REQUIRED WORK: Draw out every line with the word "memories" from the listing below.

SOURCE DATA:
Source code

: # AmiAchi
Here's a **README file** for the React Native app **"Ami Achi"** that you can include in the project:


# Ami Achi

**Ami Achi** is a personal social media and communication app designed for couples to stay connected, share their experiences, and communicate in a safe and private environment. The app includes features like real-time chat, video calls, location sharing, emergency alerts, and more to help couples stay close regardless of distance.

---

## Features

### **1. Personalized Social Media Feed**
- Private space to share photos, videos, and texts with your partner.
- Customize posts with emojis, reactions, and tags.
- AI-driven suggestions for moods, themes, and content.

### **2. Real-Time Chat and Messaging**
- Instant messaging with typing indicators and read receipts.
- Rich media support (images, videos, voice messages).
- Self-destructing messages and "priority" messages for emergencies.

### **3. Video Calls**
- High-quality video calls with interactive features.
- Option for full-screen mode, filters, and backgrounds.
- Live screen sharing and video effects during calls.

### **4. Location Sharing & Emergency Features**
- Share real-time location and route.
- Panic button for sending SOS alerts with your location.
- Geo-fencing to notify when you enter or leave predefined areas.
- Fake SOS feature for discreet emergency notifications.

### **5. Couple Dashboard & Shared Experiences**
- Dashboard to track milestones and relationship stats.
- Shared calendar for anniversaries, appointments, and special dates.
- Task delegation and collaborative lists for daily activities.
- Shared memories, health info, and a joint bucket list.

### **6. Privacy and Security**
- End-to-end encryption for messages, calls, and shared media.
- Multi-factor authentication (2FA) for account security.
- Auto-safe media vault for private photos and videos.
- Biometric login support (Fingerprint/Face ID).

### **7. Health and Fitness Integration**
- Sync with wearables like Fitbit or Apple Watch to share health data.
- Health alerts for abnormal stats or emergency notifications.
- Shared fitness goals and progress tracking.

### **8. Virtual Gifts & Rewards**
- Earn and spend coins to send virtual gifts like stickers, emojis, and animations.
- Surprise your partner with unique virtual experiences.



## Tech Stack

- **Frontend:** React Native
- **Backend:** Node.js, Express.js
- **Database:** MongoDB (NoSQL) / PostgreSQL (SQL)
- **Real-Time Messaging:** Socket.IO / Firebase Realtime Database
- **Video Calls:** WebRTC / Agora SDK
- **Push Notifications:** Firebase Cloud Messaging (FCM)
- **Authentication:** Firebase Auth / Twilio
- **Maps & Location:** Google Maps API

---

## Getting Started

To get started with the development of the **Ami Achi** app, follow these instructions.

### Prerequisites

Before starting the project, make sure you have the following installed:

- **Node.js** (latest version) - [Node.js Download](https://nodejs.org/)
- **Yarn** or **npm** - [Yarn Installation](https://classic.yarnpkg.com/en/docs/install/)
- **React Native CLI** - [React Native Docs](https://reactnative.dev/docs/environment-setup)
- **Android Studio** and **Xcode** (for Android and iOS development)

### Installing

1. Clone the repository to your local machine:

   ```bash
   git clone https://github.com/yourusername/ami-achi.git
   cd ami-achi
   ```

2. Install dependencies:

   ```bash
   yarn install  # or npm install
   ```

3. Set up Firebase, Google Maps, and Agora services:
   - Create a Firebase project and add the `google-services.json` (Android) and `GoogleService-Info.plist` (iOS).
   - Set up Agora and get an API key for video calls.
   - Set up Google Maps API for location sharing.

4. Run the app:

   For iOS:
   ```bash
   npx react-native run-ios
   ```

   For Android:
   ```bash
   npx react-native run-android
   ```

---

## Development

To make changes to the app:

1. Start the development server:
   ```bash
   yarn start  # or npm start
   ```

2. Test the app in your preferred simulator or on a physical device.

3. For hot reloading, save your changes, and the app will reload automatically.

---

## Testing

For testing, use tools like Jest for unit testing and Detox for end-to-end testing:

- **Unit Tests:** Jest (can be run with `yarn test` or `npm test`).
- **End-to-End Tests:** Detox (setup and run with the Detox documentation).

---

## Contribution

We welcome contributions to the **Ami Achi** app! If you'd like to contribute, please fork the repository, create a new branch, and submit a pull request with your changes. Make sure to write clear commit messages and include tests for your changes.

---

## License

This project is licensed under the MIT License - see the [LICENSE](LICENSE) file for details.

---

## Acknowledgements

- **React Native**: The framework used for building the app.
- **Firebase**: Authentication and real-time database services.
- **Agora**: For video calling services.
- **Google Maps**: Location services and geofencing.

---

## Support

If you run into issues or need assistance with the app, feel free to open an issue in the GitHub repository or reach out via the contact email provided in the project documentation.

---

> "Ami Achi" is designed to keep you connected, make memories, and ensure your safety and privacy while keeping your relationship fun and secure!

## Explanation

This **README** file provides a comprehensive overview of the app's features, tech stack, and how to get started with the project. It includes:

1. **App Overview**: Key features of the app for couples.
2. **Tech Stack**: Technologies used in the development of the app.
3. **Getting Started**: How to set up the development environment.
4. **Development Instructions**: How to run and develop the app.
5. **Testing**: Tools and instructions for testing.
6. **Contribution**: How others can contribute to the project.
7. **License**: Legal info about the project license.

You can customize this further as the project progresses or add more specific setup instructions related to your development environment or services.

TASK OUTPUT:
- Shared memories, health info, and a joint bucket list.
> "Ami Achi" is designed to keep you connected, make memories, and ensure your safety and privacy while keeping your relationship fun and secure!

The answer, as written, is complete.